● Brief:
Please transcribe exactly the lines from the one containing "- OTP waits" through the end of the records below, both included, and nothing else.
#### Provided material ####
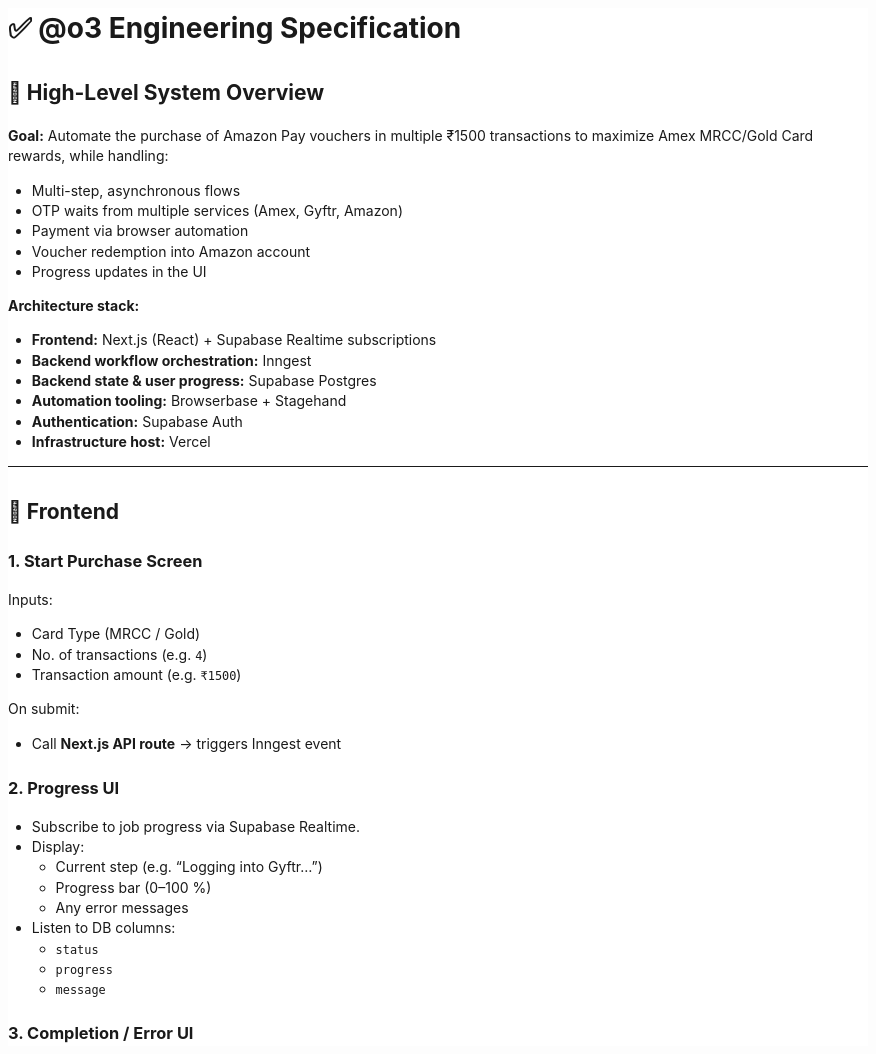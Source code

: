 # ✅ @o3 Engineering Specification

## 🔗 High-Level System Overview

**Goal:** Automate the purchase of Amazon Pay vouchers in multiple ₹1500 transactions to maximize Amex MRCC/Gold Card rewards, while handling:

- Multi-step, asynchronous flows
- OTP waits from multiple services (Amex, Gyftr, Amazon)
- Payment via browser automation
- Voucher redemption into Amazon account
- Progress updates in the UI

**Architecture stack:**

- **Frontend:** Next.js (React) + Supabase Realtime subscriptions
- **Backend workflow orchestration:** Inngest
- **Backend state & user progress:** Supabase Postgres
- **Automation tooling:** Browserbase + Stagehand
- **Authentication:** Supabase Auth
- **Infrastructure host:** Vercel

---

## 🎨 Frontend

### 1. Start Purchase Screen

Inputs:

- Card Type (MRCC / Gold)
- No. of transactions (e.g. `4`)
- Transaction amount (e.g. `₹1500`)

On submit:

- Call **Next.js API route** → triggers Inngest event

### 2. Progress UI

- Subscribe to job progress via Supabase Realtime.
- Display:
  - Current step (e.g. “Logging into Gyftr…”)
  - Progress bar (0–100 %)
  - Any error messages
- Listen to DB columns:
  - `status`
  - `progress`
  - `message`

### 3. Completion / Error UI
####
● Output of the task:
- OTP waits from multiple services (Amex, Gyftr, Amazon)
- Payment via browser automation
- Voucher redemption into Amazon account
- Progress updates in the UI

**Architecture stack:**

- **Frontend:** Next.js (React) + Supabase Realtime subscriptions
- **Backend workflow orchestration:** Inngest
- **Backend state & user progress:** Supabase Postgres
- **Automation tooling:** Browserbase + Stagehand
- **Authentication:** Supabase Auth
- **Infrastructure host:** Vercel

---

## 🎨 Frontend

### 1. Start Purchase Screen

Inputs:

- Card Type (MRCC / Gold)
- No. of transactions (e.g. `4`)
- Transaction amount (e.g. `₹1500`)

On submit:

- Call **Next.js API route** → triggers Inngest event

### 2. Progress UI

- Subscribe to job progress via Supabase Realtime.
- Display:
  - Current step (e.g. “Logging into Gyftr…”)
  - Progress bar (0–100 %)
  - Any error messages
- Listen to DB columns:
  - `status`
  - `progress`
  - `message`

### 3. Completion / Error UI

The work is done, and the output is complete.